How can humans and chimpanzees use their smarts to improve their societies? Nobel Laureate Roger Myerson and National Geographic Emerging Explorer Jill Pruetz share insights into how humans and chimps share information, resolve conflicts, and build social groups.
Roger Myerson is the Glen A. Lloyd Distinguished Service Professor of Economics at the University of Chicago.
Professor Myerson has made seminal contributions to the fields of
economics and political science. In game theory, he introduced
refinements of Nash's equilibrium concept, and he developed techniques
to characterize the effects of communication when individuals have
different information. His analysis of incentive constraints in economic
communication introduced some of the fundamental ideas in mechanism
design theory, including the revelation principle and the
revenue-equivalence theorem in auctions and bargaining. Professor
Myerson has also applied game-theoretic tools to political science,
analyzing how political incentives can be affected by different
electoral systems and constitutional structures.

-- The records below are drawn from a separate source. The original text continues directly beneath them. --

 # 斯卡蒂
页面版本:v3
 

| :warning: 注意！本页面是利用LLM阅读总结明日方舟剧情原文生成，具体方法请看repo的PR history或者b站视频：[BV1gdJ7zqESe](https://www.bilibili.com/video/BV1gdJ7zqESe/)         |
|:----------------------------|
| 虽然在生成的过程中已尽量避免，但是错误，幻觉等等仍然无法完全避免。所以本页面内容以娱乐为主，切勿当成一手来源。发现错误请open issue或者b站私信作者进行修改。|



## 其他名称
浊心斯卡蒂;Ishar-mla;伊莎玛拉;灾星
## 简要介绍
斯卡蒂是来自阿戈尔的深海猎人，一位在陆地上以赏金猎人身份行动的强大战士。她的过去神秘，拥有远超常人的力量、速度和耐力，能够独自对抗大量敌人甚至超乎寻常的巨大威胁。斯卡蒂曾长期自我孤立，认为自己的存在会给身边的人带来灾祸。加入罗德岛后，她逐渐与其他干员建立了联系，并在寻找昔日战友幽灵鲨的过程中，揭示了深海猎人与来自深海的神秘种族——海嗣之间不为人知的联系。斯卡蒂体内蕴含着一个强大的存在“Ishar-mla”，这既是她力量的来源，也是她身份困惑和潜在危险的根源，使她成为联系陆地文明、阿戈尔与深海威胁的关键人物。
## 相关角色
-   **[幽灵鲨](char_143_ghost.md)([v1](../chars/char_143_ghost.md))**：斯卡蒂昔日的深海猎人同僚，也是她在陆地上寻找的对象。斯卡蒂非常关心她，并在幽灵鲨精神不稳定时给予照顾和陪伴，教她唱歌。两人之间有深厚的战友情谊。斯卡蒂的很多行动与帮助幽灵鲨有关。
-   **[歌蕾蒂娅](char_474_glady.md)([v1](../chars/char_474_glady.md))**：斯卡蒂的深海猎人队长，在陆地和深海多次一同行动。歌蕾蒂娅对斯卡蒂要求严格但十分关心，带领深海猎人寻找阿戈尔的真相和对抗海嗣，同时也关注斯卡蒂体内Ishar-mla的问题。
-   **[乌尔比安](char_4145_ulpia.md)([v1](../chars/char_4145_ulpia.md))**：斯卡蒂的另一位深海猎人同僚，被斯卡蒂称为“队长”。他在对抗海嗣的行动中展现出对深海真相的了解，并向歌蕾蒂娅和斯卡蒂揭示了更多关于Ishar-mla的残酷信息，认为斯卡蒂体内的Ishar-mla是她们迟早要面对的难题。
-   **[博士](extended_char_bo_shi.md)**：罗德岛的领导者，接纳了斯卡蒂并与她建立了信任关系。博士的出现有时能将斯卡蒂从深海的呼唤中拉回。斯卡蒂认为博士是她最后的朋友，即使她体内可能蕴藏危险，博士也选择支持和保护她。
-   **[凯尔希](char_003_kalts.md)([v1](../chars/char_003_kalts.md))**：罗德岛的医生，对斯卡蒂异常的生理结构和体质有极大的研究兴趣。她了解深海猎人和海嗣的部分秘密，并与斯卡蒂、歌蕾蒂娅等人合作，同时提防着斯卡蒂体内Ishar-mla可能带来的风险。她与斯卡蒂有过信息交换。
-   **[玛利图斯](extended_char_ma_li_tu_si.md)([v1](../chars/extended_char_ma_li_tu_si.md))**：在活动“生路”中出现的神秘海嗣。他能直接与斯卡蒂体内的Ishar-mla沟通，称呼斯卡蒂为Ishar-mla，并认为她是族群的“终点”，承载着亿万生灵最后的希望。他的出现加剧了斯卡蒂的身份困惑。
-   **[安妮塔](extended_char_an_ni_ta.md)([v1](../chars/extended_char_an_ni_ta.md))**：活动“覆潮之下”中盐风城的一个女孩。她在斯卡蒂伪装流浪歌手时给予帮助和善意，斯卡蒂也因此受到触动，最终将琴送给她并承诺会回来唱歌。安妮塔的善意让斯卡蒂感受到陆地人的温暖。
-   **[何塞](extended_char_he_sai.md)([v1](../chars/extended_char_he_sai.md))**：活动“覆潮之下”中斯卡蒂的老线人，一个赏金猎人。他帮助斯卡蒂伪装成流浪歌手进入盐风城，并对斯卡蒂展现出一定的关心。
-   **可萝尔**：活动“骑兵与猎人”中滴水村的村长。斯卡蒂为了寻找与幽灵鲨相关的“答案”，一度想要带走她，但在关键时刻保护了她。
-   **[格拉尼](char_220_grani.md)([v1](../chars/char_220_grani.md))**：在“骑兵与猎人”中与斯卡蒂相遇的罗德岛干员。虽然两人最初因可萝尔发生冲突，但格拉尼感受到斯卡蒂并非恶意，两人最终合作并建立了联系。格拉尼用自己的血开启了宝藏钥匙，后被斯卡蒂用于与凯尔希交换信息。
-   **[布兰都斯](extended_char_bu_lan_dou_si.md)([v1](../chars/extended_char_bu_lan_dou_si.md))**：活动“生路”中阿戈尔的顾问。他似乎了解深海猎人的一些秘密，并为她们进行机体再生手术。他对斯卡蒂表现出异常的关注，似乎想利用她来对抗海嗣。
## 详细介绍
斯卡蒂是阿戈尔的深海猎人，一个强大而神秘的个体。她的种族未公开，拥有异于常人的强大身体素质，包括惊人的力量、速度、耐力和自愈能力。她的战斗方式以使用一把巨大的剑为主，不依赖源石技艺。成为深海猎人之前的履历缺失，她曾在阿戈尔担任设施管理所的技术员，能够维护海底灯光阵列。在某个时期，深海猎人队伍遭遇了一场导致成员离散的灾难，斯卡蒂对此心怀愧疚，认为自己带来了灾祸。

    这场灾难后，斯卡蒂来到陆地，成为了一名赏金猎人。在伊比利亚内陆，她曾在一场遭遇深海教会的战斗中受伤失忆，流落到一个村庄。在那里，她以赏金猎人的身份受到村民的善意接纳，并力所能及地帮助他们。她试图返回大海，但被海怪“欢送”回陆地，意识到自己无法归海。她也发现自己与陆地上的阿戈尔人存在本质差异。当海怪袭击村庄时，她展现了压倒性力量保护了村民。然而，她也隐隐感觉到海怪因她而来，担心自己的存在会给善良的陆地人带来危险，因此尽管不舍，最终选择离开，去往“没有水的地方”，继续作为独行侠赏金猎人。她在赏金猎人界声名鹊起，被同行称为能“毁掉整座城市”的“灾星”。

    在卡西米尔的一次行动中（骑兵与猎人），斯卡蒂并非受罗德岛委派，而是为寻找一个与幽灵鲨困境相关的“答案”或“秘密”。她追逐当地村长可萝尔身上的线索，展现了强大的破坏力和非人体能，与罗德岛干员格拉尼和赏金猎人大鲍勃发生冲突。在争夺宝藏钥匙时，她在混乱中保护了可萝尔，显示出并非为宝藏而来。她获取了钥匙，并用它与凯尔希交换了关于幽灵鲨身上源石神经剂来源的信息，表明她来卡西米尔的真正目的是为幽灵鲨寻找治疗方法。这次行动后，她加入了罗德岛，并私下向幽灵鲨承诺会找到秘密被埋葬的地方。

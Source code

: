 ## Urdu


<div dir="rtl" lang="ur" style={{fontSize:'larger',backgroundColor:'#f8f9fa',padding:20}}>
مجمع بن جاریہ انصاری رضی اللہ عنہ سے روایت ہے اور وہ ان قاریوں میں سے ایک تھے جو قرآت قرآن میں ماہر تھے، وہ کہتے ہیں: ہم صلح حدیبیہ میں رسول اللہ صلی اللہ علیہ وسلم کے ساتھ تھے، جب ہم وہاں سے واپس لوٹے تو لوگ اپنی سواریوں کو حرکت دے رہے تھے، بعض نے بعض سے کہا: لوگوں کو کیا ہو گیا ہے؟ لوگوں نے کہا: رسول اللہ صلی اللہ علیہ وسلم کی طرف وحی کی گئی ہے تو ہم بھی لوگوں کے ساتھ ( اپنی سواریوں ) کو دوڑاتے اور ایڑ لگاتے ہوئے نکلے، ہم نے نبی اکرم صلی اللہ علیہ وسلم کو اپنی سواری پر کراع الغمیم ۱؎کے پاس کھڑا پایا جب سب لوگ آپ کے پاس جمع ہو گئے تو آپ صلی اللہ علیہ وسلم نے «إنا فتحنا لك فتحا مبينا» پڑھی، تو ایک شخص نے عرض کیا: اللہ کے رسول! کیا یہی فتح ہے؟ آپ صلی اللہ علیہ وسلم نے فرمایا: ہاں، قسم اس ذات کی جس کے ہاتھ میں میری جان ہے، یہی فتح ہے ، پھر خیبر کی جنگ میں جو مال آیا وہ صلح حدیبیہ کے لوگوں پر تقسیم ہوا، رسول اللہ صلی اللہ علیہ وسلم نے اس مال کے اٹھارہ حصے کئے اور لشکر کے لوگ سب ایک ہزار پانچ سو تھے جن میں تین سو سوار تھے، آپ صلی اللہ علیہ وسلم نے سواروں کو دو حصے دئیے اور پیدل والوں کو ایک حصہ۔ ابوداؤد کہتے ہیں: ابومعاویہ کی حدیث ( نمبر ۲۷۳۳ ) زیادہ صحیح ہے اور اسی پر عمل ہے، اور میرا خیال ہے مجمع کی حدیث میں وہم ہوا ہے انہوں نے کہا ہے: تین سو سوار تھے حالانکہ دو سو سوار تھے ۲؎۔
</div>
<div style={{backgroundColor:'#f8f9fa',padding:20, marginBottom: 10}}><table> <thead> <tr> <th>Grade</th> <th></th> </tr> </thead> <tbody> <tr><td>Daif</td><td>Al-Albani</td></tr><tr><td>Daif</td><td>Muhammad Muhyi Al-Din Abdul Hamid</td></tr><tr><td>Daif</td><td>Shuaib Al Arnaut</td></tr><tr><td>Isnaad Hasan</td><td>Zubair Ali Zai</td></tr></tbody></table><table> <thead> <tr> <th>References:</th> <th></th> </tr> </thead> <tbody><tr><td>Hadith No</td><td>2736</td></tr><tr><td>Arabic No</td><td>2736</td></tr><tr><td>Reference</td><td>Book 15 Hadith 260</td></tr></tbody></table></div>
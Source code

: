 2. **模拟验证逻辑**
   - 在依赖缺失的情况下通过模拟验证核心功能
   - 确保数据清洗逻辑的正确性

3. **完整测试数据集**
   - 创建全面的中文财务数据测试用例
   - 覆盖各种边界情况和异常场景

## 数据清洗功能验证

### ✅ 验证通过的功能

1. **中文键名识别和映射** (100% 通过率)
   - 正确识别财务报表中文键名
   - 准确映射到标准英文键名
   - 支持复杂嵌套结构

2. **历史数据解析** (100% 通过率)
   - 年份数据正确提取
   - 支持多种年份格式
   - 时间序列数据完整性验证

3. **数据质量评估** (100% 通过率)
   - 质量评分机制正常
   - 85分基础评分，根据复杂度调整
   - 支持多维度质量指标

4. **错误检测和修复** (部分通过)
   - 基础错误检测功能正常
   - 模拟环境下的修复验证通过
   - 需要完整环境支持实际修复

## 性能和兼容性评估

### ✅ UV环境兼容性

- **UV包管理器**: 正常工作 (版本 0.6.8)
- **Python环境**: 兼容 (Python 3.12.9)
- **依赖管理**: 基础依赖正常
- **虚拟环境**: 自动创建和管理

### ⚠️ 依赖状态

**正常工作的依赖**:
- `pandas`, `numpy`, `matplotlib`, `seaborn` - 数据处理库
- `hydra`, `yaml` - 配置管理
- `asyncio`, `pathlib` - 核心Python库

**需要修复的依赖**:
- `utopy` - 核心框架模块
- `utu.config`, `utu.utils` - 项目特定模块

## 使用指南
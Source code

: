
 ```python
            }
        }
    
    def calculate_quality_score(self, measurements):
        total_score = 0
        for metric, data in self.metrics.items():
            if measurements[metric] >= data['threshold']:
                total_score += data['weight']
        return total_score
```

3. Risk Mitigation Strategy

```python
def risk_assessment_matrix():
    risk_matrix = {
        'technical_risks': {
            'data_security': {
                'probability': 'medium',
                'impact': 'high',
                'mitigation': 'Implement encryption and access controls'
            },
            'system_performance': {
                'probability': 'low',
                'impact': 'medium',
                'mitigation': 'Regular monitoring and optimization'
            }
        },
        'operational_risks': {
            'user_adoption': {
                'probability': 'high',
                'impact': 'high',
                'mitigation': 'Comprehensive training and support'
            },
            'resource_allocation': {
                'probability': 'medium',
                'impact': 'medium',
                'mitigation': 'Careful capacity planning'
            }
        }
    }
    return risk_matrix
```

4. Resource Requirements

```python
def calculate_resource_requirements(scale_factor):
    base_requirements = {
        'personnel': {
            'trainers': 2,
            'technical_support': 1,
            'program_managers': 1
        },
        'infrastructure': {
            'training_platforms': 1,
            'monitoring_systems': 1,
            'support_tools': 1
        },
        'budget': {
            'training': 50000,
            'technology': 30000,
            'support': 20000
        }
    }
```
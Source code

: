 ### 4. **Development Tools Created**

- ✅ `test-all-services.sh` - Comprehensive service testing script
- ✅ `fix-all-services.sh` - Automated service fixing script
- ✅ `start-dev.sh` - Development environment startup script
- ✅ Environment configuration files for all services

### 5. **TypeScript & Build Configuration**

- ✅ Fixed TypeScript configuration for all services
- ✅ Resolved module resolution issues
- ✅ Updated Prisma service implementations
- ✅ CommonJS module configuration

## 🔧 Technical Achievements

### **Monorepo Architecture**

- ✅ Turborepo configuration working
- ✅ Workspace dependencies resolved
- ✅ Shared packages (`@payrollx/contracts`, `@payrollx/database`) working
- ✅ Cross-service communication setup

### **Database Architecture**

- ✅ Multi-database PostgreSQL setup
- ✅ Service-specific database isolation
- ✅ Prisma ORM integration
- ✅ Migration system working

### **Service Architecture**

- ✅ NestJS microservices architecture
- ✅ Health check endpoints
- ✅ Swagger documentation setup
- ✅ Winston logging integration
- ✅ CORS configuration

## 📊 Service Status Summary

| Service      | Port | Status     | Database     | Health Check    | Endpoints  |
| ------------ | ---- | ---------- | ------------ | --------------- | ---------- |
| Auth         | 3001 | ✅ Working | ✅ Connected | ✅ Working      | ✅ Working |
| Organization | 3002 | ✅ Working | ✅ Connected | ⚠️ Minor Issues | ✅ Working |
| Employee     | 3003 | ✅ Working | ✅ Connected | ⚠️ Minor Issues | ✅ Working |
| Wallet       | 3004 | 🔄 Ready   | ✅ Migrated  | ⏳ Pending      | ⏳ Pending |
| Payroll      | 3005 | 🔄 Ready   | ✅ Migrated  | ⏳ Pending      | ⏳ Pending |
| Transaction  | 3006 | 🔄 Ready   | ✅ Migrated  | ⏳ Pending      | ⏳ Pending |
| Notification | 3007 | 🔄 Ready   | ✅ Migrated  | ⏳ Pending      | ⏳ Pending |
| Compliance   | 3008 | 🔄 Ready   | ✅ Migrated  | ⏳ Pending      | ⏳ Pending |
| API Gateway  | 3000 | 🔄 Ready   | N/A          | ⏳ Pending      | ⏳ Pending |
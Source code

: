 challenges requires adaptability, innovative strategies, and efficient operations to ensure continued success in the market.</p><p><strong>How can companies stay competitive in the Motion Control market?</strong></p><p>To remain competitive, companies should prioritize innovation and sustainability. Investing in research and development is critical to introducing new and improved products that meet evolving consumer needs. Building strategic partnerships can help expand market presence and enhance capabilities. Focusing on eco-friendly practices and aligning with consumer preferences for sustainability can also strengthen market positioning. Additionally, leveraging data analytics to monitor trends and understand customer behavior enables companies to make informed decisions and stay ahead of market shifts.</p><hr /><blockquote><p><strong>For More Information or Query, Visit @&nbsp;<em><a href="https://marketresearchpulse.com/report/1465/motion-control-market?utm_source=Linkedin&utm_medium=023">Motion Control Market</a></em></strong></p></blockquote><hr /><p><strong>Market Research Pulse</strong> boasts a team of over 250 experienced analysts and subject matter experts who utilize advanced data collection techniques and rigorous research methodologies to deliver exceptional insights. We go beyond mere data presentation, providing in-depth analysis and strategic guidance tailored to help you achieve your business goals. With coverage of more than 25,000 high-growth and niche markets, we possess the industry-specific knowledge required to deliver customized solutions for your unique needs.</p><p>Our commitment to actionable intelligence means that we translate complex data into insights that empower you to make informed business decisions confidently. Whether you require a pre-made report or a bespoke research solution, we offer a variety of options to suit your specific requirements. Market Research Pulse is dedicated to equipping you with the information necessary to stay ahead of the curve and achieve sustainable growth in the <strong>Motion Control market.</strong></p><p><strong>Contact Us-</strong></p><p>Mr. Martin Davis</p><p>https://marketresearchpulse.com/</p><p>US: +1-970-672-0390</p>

Myerson is the author of Game Theory: Analysis of Conflict (1991) and Probability Models for Economic Decisions (2005). He also has published numerous articles in Econometrica, the Journal of Economic Theory, Games and Decisions, and the International Journal of Game Theory, for which he served as an editorial board member for 10 years.
Professor Myerson has a PhD from Harvard University and taught
for 25 years in the Kellogg School of Management at Northwestern
University before coming to the University of Chicago in 2001. He is a
member of the American Academy of Arts and Sciences and of the National
Academy of Sciences. In 2007, he was awarded the 2007 Nobel Memorial Prize in Economic Sciences in recognition of his contributions to mechanism design theory.
Dr. Jill Pruetz is the Walvoord Professor of Liberal Arts & Sciences (Anthropology) at Iowa State University. As a primatologist, Dr. Pruetz has studied the behavior of non-human primates such as chimpanzees, spider monkeys, howling monkeys, tamarins, patas monkeys, and vervets in various locales. She is interested in the influence of ecology on primate and early human feeding, ranging, and social behavior. She currently has an ongoing research project in southeastern Senegal to study chimpanzees in a habitat similar to that of early hominids.
Dr. Jill Pruetz, Walvoord Professor of Liberal Arts & Sciences (Anthropology) at Iowa State University, compares the social order of chimpanzees in Africa to that of human society. Pruetz highlights how the chimps demonstrate tolerance and sharing behaviors, traits that humans sometimes lack.